Question

I am extending SimpleExpandableListAdapter in Android. I don't think Android's adapter is implemented very well, in that its constructors have a large number of rather complicated arguments and it has no setters or builder. In my class, most of those arguments are not dependent on the calling class so I want to build them internally. However, the arguments are nested Lists and arrays of ints and strings that need to be built programmatically.

Since nothing can be called before the super constructor, and instance methods can not be called before the super call returns, I currently have several static methods that I call from the super call:

super(getContext(), initGroupData(), groupLayout, initGroupFrom(), initGroupTo(),
        initChildData(), childLayout, initChildFrom(), initChildTo());

I see three ways of handling this: calling static methods like I am now, having a large static initializer that probably calls these same methods to initialize static variables that are then used in the super call, or encapsulating all of these methods into a builder.

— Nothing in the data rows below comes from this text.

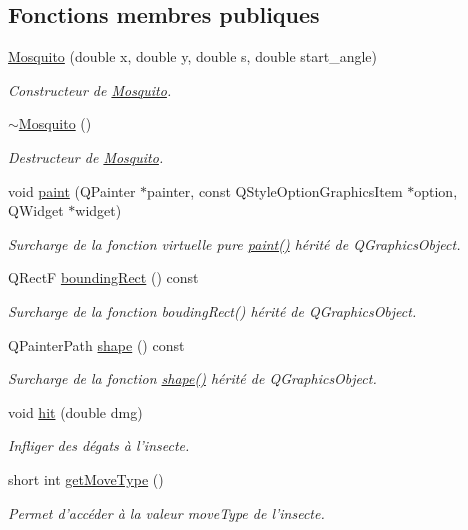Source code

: \subsection*{Fonctions membres publiques}
\begin{DoxyCompactItemize}
\item 
\hyperlink{classMosquito_ad7755ed5b7cd5ed184c5cfb2d4f0785d}{Mosquito} (double x, double y, double s, double start\_\-angle)
\begin{DoxyCompactList}\small\item\em Constructeur de \hyperlink{classMosquito}{Mosquito}. \end{DoxyCompactList}\item 
\hyperlink{classMosquito_aec4169f2175c544c8d6e119164b469cd}{$\sim$Mosquito} ()
\begin{DoxyCompactList}\small\item\em Destructeur de \hyperlink{classMosquito}{Mosquito}. \end{DoxyCompactList}\item 
void \hyperlink{classMosquito_a306ab9aefce1f42ae5d46746a018c845}{paint} (QPainter $\ast$painter, const QStyleOptionGraphicsItem $\ast$option, QWidget $\ast$widget)
\begin{DoxyCompactList}\small\item\em Surcharge de la fonction virtuelle pure \hyperlink{classMosquito_a306ab9aefce1f42ae5d46746a018c845}{paint()} hérité de QGraphicsObject. \end{DoxyCompactList}\item 
QRectF \hyperlink{classBug_a9b39c25361faad07b1bf2dd927d09dab}{boundingRect} () const 
\begin{DoxyCompactList}\small\item\em Surcharge de la fonction boudingRect() hérité de QGraphicsObject. \end{DoxyCompactList}\item 
QPainterPath \hyperlink{classBug_a587a36d3145c2b4dba6c689af22c65ac}{shape} () const 
\begin{DoxyCompactList}\small\item\em Surcharge de la fonction \hyperlink{classBug_a587a36d3145c2b4dba6c689af22c65ac}{shape()} hérité de QGraphicsObject. \end{DoxyCompactList}\item 
void \hyperlink{classBug_a63402c05b5ba3fb034e41f1ced0e4b9f}{hit} (double dmg)
\begin{DoxyCompactList}\small\item\em Infliger des dégats à l'insecte. \end{DoxyCompactList}\item 
short int \hyperlink{classBug_aced471cedcfa855baddf4c827003e755}{getMoveType} ()
\begin{DoxyCompactList}\small\item\em Permet d'accéder à la valeur moveType de l'insecte. \end{DoxyCompactList}\end{DoxyCompactItemize}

I think right now I'm leaning towards the builder, but I'm wondering if there's any better way to handle this.

Was it helpful?

Solution

Having static helper functions to create the constructor argument is a perfectly sane solution, but these functions are limited in what operations they can perform since they must produce exactly one argument each, and cannot communicate with each other.

In the most general case where you want to adapt an interface Constructor(A, B, C) to a more usable interface Constructor(X, Y), you can define a private helper constructor that takes a private ArgumentObject and chains to the existing constructor. The more usable constructor then chains to the helper constructor via a static helper function to create the argument object:

class Constructor {
  // constructor you want to wrap
  public Constructor(A a, B b, C c) { ... }
  // better constructor you are defining
  public Constructor(X x, Y y) { this(createArgumentObject(x, y)); }
  // helper constructor using an ArgumentObject
  private Constructor(ArgumentObject ao) { this(ao.a, ao.b, ao.c); }
  // helper to create the argument object
  private static ArgumentObject createArgumentObject(X x, Y y) { ... }
  private static class ArgumentObject { ... }
}

In languages that don't have constructor chaining within the same class (such as C++03), you would have to define an intermediate subclass for the helper constructor.

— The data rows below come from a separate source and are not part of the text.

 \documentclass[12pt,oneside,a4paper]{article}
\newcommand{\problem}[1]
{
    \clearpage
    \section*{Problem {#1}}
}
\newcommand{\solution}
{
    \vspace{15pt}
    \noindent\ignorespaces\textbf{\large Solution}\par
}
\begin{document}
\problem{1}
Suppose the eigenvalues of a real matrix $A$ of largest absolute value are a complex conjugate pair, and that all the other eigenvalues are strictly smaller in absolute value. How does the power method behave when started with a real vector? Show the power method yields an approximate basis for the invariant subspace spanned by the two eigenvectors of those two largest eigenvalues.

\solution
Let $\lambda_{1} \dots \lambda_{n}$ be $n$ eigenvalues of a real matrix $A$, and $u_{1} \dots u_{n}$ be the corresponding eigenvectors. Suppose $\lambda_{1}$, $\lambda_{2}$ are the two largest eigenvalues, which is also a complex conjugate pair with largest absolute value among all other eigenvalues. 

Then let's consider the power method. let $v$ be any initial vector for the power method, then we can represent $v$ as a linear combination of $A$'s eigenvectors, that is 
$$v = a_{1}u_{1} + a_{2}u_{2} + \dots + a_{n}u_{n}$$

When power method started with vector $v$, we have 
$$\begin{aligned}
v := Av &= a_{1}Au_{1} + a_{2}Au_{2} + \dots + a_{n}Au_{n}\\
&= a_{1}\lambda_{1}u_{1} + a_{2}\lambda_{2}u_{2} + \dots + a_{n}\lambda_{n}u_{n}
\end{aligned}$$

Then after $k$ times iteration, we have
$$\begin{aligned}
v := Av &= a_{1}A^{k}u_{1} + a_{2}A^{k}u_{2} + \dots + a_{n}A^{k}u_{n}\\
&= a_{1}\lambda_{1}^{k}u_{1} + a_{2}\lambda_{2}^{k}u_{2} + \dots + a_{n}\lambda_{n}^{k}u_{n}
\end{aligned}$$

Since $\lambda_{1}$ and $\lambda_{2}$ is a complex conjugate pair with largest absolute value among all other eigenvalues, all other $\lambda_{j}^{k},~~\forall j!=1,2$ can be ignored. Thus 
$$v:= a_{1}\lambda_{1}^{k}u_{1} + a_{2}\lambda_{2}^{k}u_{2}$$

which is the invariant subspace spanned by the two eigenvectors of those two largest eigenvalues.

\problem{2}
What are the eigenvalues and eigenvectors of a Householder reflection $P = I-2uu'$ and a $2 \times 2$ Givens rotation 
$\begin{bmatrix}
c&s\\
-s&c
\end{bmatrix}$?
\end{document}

However, this technique is merely a generalization of your usage of static functions in the constructor arguments. The other solutions you have proposed have various drawbacks which is why I would avoid them unless there is a very good reason to prefer them:

  • implementing good builders takes a lot of effort for very little value. If the new constructor is simple enough, you can do without a builder. Assuming the class you are wrapping performs solid validation, you could make the argument object public so that arguments can be passed using the Constructor(new Constructor.Arguments {{ foo = 42; bar = baz; }}) idiom.

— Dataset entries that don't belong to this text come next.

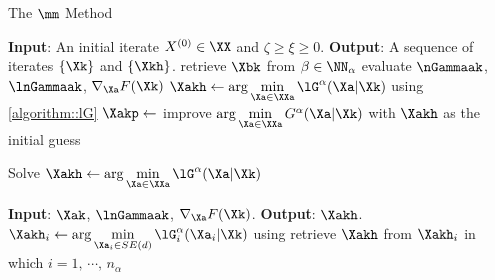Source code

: \begin{algorithm}[t]
	\caption{The $\mm$ Method}
	\label{algorithm::mm}
	\begin{algorithmic}[1]
		\State\textbf{Input}: An initial iterate $X^{(0)}\in \XX$ and $\zeta \geq \xi \geq 0$.
		\State\textbf{Output}: A sequence of iterates $\{\Xk\}$ and $\{\Xkh\}$.\vspace{0.2em} 
		\vspace{0.1em}
		\vspace{0.1em}
		\vspace{0.1em}
		\State  retrieve $\Xbk$ from $\beta\in\NN_{\alpha}$ \label{line::alg1::comm}
		\vspace{0.1em}
		\State evaluate $\nGammaak$, $\lnGammaak$, $\nabla_{\Xa} F(\Xk)$  \label{line::grad_F}
		\vspace{0.1em}
		\State $\Xakh\gets \arg\min\limits_{\Xa\in\XXa }\lG^\alpha(\Xa|\Xk)$ using \cref{algorithm::lG}\label{line::xlG}
		\vspace{0.1em}
		\State $\Xakp\gets$ improve $\arg\min\limits_{\Xa\in\XXa }G^\alpha(\Xa|\Xk)$\label{line::mm_opt} with $\Xakh$ as the initial guess \label{line::xG}
		\EndFor
		\EndFor
	\end{algorithmic}
\end{algorithm}


\begin{algorithm}[t]
	\caption{Solve $\Xakh\gets \arg\min\limits_{\Xa\in \XXa}\lG^\alpha(\Xa|\Xk)$}
	\label{algorithm::lG}
	\begin{algorithmic}[1]
		\State\textbf{Input}: $\Xak$, $\lnGammaak$, $\nabla_{\Xa} F(\Xk)$.
		\vspace{0.1em}
		\State\textbf{Output}: $\Xakh$.\vspace{0.2em} 
		\label{line::xlG1}
		\vspace{0.1em}
		\State $\Xakh_i \gets \arg\min\limits_{\Xa_i\in SE(d)} \lG_i^\alpha(\Xa_i|\Xk)$ using \label{line::alg2::xak}
		\vspace{0.1em}
		\EndFor
		\vspace{0.1em}
		\State retrieve $\Xakh$ from $\Xakh_i$ in which $i = 1,\,\cdots,\,n_\alpha$\label{line::xlG2}
	\end{algorithmic}
\end{algorithm}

  • using static variables that are computed in a static initializer block makes sense for truly static data, but care must be taken to avoid global state. Unless the initialization is very simple, you should be using static functions to initialize these variables in order for the initialization to be testable. Now, the only advantage over directly using static methods is that the values are only computed once and reused for all initializations.

    Since your question indicates these initializations could be more complex, using static initializer blocks is a big no-no if testability is important for you. (If it isn't, you have more urgent problems.)